29 MARS
2017
Actions , Geoffroy Goenen , Thèmes
Les investisseurs globaux sont restés à l’écart de l’Europe depuis un bon moment ; sur les trois dernières années, le marché européen a accumulé un retard de près de 30% à rattraper sur les Etats-Unis. Plus de 100 milliards de dollars ont été désinvestis des fonds d’actions européens en 2016.
Cela s’explique par l’attrait qu’ont présenté les Etats-Unis ces dernières années, mais aussi par les disfonctionnements du projet européen.
L’échiquier politique de cette région est complexe, voire incompréhensible pour un non-européen. Si les investisseurs globaux ont peur d’une paralysie politique voire économique de l’Europe, nous pensons que les élections en 2017 et le Brexit constituent l’opportunité pour un nouvel élan vers une plus grande intégration, moins d’interférences centrifuges et au final un meilleur fonctionnement politique.
C'est pourquoi nous sommes convaincus qu’une fois les élections passées, les investisseurs globaux reviendront massivement sur la région, dont l’attractivité nous semble historique.
Nos principaux arguments tiennent en trois mots clef : Sentiment – Fondamentaux – Squeeze
Les indices PMI Européens, qu’ils soient à l’échelle de la zone ou de la France ou l’Allemagne, qu’ils portent sur les services ou l’industrie, sont favorables aux actions européennes. Les flux de nouvelles sont extrêmement positifs, comme la création d’emplois, l’accélération de la croissance, et même – phénomène encore impensable il y a deux ans – un retour de l’inflation vers la normale.
L’indicateur ISM américain est aujourd’hui en net décalage avec la croissance économique ; cet indicateur devra mécaniquement converger – à la baisse- avec le GDP, tandis que les indicateurs européens restent beaucoup plus cohérents avec la réalité économique.
Le sentiment actuel des investisseurs sur l’administration Trump présente des risques de déception suite aux négociations avec le Congrès et les retards qui en découleront dans l’implémentation des promesses électorales.
La croissance des bénéfices des entreprises a actuellement une source différente selon qu’elle s’opère en Europe ou aux Etats-Unis.
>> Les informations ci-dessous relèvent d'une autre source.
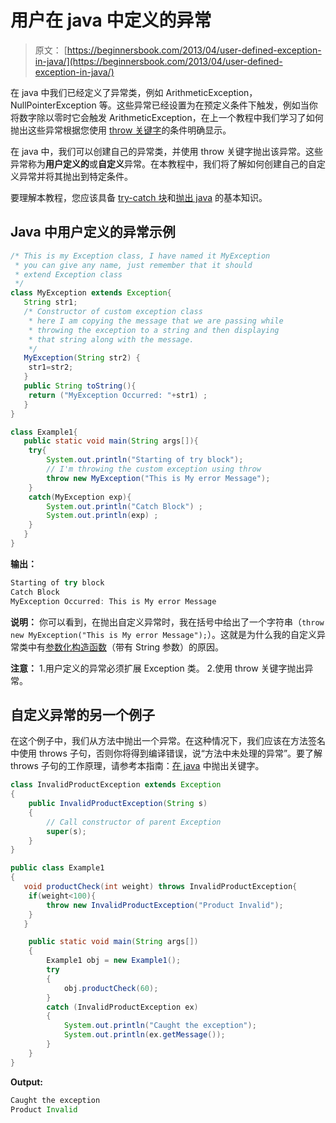 # 用户在 java 中定义的异常

> 原文： [https://beginnersbook.com/2013/04/user-defined-exception-in-java/](https://beginnersbook.com/2013/04/user-defined-exception-in-java/)

在 java 中我们已经定义了异常类，例如 ArithmeticException，NullPointerException 等。这些异常已经设置为在预定义条件下触发，例如当你将数字除以零时它会触发 ArithmeticException，在上一个教程中我们学习了如何抛出这些异常根据您使用 [throw 关键字](https://beginnersbook.com/2013/04/throw-in-java/)的条件明确显示。

在 java 中，我们可以创建自己的异常类，并使用 throw 关键字抛出该异常。这些异常称为**用户定义的**或**自定义**异常。在本教程中，我们将了解如何创建自己的自定义异常并将其抛出到特定条件。

要理解本教程，您应该具备 [try-catch 块](https://beginnersbook.com/2013/04/try-catch-in-java/)和[抛出 java](https://beginnersbook.com/2013/04/throw-in-java/) 的基本知识。

## Java 中用户定义的异常示例

```java
/* This is my Exception class, I have named it MyException
 * you can give any name, just remember that it should
 * extend Exception class
 */
class MyException extends Exception{
   String str1;
   /* Constructor of custom exception class
    * here I am copying the message that we are passing while
    * throwing the exception to a string and then displaying 
    * that string along with the message.
    */
   MyException(String str2) {
	str1=str2;
   }
   public String toString(){ 
	return ("MyException Occurred: "+str1) ;
   }
}

class Example1{
   public static void main(String args[]){
	try{
		System.out.println("Starting of try block");
		// I'm throwing the custom exception using throw
		throw new MyException("This is My error Message");
	}
	catch(MyException exp){
		System.out.println("Catch Block") ;
		System.out.println(exp) ;
	}
   }
}
```

**输出：**

```java
Starting of try block
Catch Block
MyException Occurred: This is My error Message

```

**说明：**
你可以看到，在抛出自定义异常时，我在括号中给出了一个字符串（`throw new MyException("This is My error Message");`）。这就是为什么我的自定义异常类中有[参数化构造函数](https://beginnersbook.com/2014/01/parameterized-constructor-in-java-example/)（带有 String 参数）的原因。

**注意：**
1.用户定义的异常必须扩展 Exception 类。
2.使用 throw 关键字抛出异常。

## 自定义异常的另一个例子

在这个例子中，我们从方法中抛出一个异常。在这种情况下，我们应该在方法签名中使用 throws 子句，否则你将得到编译错误，说“方法中未处理的异常”。要了解 throws 子句的工作原理，请参考本指南：[在 java](https://beginnersbook.com/2013/04/java-throws/) 中抛出关键字。

```java
class InvalidProductException extends Exception
{
    public InvalidProductException(String s)
    {
        // Call constructor of parent Exception
        super(s);
    }
}

public class Example1
{
   void productCheck(int weight) throws InvalidProductException{
	if(weight<100){
		throw new InvalidProductException("Product Invalid");
	}
   }

    public static void main(String args[])
    {
    	Example1 obj = new Example1();
        try
        {
            obj.productCheck(60);
        }
        catch (InvalidProductException ex)
        {
            System.out.println("Caught the exception");
            System.out.println(ex.getMessage());
        }
    }
}
```

**Output:**

```java
Caught the exception
Product Invalid
```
La hausse des EPS américains vient en grande partie d’un effort de réduction des coûts et des programmes de rachat d’actions, tandis que son pendant européen provient du dynamisme du chiffre d’affaires des entreprises.
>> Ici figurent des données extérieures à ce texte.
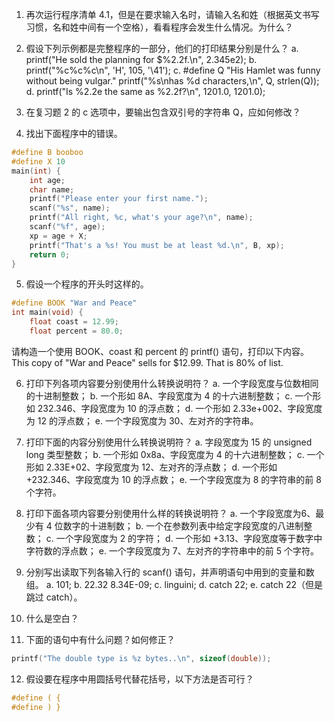 1. 再次运行程序清单 4.1，但是在要求输入名时，请输入名和姓（根据英文书写习惯，名和姓中间有一个空格），看看程序会发生什么情况。为什么？

2. 假设下列示例都是完整程序的一部分，他们的打印结果分别是什么？
a. printf("He sold the planning for $%2.2f.\n", 2.345e2);
b. printf("%c%c%c\n", 'H', 105, '\41');
c. #define Q "His Hamlet was funny without being vulgar."
    printf("%s\nhas %d characters,\n", Q, strlen(Q));
d. printf("Is %2.2e the same as %2.2f?\n", 1201.0, 1201.0);

3. 在复习题 2 的 c 选项中，要输出包含双引号的字符串 Q，应如何修改？

4. 找出下面程序中的错误。
```c
#define B booboo
#define X 10
main(int) {
    int age;
    char name;
    printf("Please enter your first name.");
    scanf("%s", name);
    printf("All right, %c, what's your age?\n", name);
    scanf("%f", age);
    xp = age + X;
    printf("That's a %s! You must be at least %d.\n", B, xp);
    return 0;
}
```

5. 假设一个程序的开头时这样的。
```c
#define BOOK "War and Peace"
int main(void) {
    float coast = 12.99;
    float percent = 80.0;
```
请构造一个使用 BOOK、coast 和 percent 的 printf() 语句，打印以下内容。
This copy of "War and Peace" sells for $12.99.
That is 80% of list.

6. 打印下列各项内容要分别使用什么转换说明符？
a. 一个字段宽度与位数相同的十进制整数；
b. 一个形如 8A、字段宽度为 4 的十六进制整数；
c. 一个形如 232.346、字段宽度为 10 的浮点数；
d. 一个形如 2.33e+002、字段宽度为 12 的浮点数；
e. 一个字段宽度为 30、左对齐的字符串。

7. 打印下面的内容分别使用什么转换说明符？
a. 字段宽度为 15 的 unsigned long 类型整数；
b. 一个形如 0x8a、字段宽度为 4 的十六进制整数；
c. 一个形如 2.33E+02、字段宽度为 12、左对齐的浮点数；
d. 一个形如 +232.346、字段宽度为 10 的浮点数；
e. 一个字段宽度为 8 的字符串的前 8 个字符。

8. 打印下面各项内容要分别使用什么样的转换说明符？
a. 一个字段宽度为6、最少有 4 位数字的十进制数；
b. 一个在参数列表中给定字段宽度的八进制整数；
c. 一个字段宽度为 2 的字符；
d. 一个形如 +3.13、字段宽度等于数字中字符数的浮点数；
e. 一个字段宽度为 7、左对齐的字符串中的前 5 个字符。

9. 分别写出读取下列各输入行的 scanf() 语句，并声明语句中用到的变量和数组。
a. 101;
b. 22.32 8.34E-09;
c. linguini;
d. catch 22;
e. catch 22（但是跳过 catch）。

10. 什么是空白？

11. 下面的语句中有什么问题？如何修正？
```c
printf("The double type is %z bytes..\n", sizeof(double));
```

12. 假设要在程序中用圆括号代替花括号，以下方法是否可行？
```c
#define ( {
#define ) }
```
Par ailleurs les PE ajustés au cycle indiquent que l’Europe est particulièrement bon marché par rapport aux Etats-Unis.
D’un point de vue valorisation, l’écart actuel entre les valorisations américaines et européennes atteint son plus haut niveau depuis plusieurs décennies, et ce en faveur de l’Europe. L’Europe n’a jamais été aussi bon marché par rapport à l’Amérique.
Les investisseurs globaux sont actuellement sous-investis sur l’Europe. Par ailleurs, les volumes européens sont nettement moins élevés que par le passé.
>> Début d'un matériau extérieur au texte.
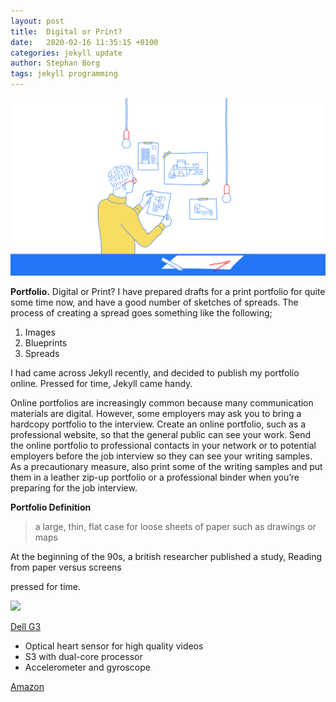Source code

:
 ```yaml
---
layout: post
title:  Digital or Print?
date:   2020-02-16 11:35:15 +0100
categories: jekyll update
author: Stephan Borg
tags: jekyll programming
---
```


![Portfolio-artwork](/assets/img/posts/portfolio.png)

**Portfolio.** Digital or Print? I have prepared drafts for a print portfolio for quite some time now, and have a good number of sketches of spreads. The process of creating a spread goes something like the following;

1. Images
2. Blueprints
3. Spreads

I had came across Jekyll recently, and decided to publish my portfolio online. Pressed for time, Jekyll came handy.

Online portfolios are increasingly common because many communication materials are digital. However, some employers may ask you to bring a hardcopy portfolio to the interview. Create an online portfolio, such as a professional website, so that the general public can see your work. Send the online portfolio to professional contacts in your network or to potential employers before the job interview so they can see your writing samples. As a precautionary measure, also print some of the writing samples and put them in a leather zip-up portfolio or a professional binder when you’re preparing for the job interview.

**Portfolio Definition**
> a large, thin, flat case for loose sheets of paper such as drawings or maps

At the beginning of the 90s, a british researcher published a study, Reading from paper versus screens

pressed for time.


<article class="card card-product-list mb-4">
	<div class="card-body">
	<div class="row">
		<aside class="col-sm-4">
			<a href="#" class="img-wrap"><img src="https://images-na.ssl-images-amazon.com/images/I/819Bx3GRaLL._SX679_.jpg"></a>
		</aside> <!-- col.// -->
		<div class="col-sm-8">
			
<a href="#" class="title mt-2 h5">Dell G3</a>
				<div class="d-flex mb-3">
					<div class="price-wrap mr-4">
						<span class="price h5"><!-- price goes here --></span>
					</div> <!-- price-dewrap // -->


</div>

<ul class="list-bullet">
					<li>Optical heart sensor for high quality videos</li>
					<li>S3 with dual-core processor</li>
					<li>Accelerometer and gyroscope</li>
				</ul>

<div class="form-row">
					<div class="form-group col-md">
						<a href="#" class="btn btn-warning"><i class="fa fa-amazon"></i> <span class="text">Amazon</span>  </a>
					</div> <!-- col.// -->
				</div> <!-- row.// -->
		</div> <!-- col.// -->
	</div> <!-- row.// -->
	</div> <!-- card-body .// -->
</article>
Le conjonction du probable retour massif des investisseurs à l’approche des élections françaises et cette faible liquidité devrait créer un effet goulot démultipliant ainsi le potentiel de hausses des actions européennes (« Squeeze effect »).
Les indicateurs économiques et de confiance extrêmement positifs, la levée prochaine des incertitudes politiques, le nouvel élan européen et l’arrivée de capitaux globaux sur un marché plus étroit sont autant d’éléments nous laissant penser qu’il est avisé de réinvestir en actions européennes, et de le faire maintenant.